Изучение консервативно-охранительного начала, традиционализма сопровождается и попытками синтеза традиционализма и западничества. Появились концепции, создающие образ некоего «русского европейца» и свидетельствующие о том, что идет борьба за традицию, за наследство. Никто из современников «перестроечных» событий не хочет оказаться в зоне оценки, данной российской революционной интеллигенции в «Вехах».

Специалисты в области истории отечественной мысли пытаются сделать новые шаги в изучении интеллигенции и избежать рассмотрения обязательных для научного анализа вопросов о наследии западников и славянофилов, о революционной интеллигенции и ее «вкладе» в судьбы России, о соотношении либеральных ценностей и государственно-охранительных и пр. То есть о тех вопросах, которые уже поставлены в науке и ждут своего ответа. Попытки писать историю с чистого листа, очевидно, связаны с субъективным фактором.

Конечно, выделение в историографии направлений – «почвенник», «демократ», «марксист» и проч. – в высшей степени условно. Позиции основной массы историков, которые старались осознать и объяснить исторический процесс с учетом новых условий, в которых действовала историческая наука, не поддаются однозначному толкованию. Да и указанные позиции чаще всего не существовали в «чистом виде», а в работах конкретных специалистов по конкретным сюжетам могли причудливо сочетаться и приводить к самым неожиданным результатам.

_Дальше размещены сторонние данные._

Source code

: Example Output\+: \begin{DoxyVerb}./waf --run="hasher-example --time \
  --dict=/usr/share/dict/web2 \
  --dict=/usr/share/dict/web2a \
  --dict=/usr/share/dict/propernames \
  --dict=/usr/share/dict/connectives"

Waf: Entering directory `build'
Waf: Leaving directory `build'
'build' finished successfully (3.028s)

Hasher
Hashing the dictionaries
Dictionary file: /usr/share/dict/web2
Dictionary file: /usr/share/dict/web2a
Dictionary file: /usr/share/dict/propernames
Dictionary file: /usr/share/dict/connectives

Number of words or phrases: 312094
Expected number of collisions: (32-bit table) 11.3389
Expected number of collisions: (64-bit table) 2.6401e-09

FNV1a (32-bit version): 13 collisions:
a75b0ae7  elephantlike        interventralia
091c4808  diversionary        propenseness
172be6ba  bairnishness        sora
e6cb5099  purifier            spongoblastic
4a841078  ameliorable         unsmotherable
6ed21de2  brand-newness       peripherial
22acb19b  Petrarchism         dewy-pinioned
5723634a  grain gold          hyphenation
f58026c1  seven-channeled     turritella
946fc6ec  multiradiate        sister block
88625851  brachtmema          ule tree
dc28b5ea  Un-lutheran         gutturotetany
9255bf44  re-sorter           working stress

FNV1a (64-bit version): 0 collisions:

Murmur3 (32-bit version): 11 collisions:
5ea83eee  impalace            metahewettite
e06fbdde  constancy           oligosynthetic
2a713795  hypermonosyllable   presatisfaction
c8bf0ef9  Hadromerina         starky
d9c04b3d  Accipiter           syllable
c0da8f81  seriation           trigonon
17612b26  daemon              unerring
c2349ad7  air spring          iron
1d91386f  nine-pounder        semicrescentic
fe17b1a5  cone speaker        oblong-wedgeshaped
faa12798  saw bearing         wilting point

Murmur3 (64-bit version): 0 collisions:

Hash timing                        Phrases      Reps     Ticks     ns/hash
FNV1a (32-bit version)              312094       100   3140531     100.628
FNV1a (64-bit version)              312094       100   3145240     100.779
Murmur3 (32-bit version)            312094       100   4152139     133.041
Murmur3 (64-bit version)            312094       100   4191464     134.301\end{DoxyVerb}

Хотя, в распоряжении историков на настоящий момент не имеется работы, которая бы содержала систематическое изложение истории познания нашего прошлого в том числе и недавнего, представляется, что отечественная историческая наука уже подходит к тому рубежу, который позволит с подлинно научных позиций рассмотреть и оценить путь, пройденный отечественной исторической наукой за все десять с лишним веков ее существования. Доказательством тому служит обостренный интерес современной науки именно к историографии. Главной формой такой научной историографической рефлексии пока остаются справочные и биографические издания.[128]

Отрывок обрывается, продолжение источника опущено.